Start of RAW DATA

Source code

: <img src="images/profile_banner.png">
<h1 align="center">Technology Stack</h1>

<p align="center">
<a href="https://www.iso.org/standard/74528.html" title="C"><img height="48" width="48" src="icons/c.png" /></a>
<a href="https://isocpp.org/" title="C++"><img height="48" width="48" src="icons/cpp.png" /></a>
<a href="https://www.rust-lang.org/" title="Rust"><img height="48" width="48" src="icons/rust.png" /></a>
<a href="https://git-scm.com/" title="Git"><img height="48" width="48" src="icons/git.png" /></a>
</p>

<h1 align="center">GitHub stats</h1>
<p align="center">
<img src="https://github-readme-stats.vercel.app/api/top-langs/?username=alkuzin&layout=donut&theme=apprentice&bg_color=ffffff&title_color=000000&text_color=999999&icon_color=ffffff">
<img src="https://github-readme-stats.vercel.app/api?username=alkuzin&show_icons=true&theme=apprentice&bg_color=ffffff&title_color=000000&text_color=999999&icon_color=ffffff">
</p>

End of RAW DATA

■ ACTIVITY
Your task is to copy every line of the entries that contains the string "https".

■ RESULT OF THE EXERCISE
<a href="https://www.iso.org/standard/74528.html" title="C"><img height="48" width="48" src="icons/c.png" /></a>
<a href="https://isocpp.org/" title="C++"><img height="48" width="48" src="icons/cpp.png" /></a>
<a href="https://www.rust-lang.org/" title="Rust"><img height="48" width="48" src="icons/rust.png" /></a>
<a href="https://git-scm.com/" title="Git"><img height="48" width="48" src="icons/git.png" /></a>
<img src="https://github-readme-stats.vercel.app/api/top-langs/?username=alkuzin&layout=donut&theme=apprentice&bg_color=ffffff&title_color=000000&text_color=999999&icon_color=ffffff">
<img src="https://github-readme-stats.vercel.app/api?username=alkuzin&show_icons=true&theme=apprentice&bg_color=ffffff&title_color=000000&text_color=999999&icon_color=ffffff">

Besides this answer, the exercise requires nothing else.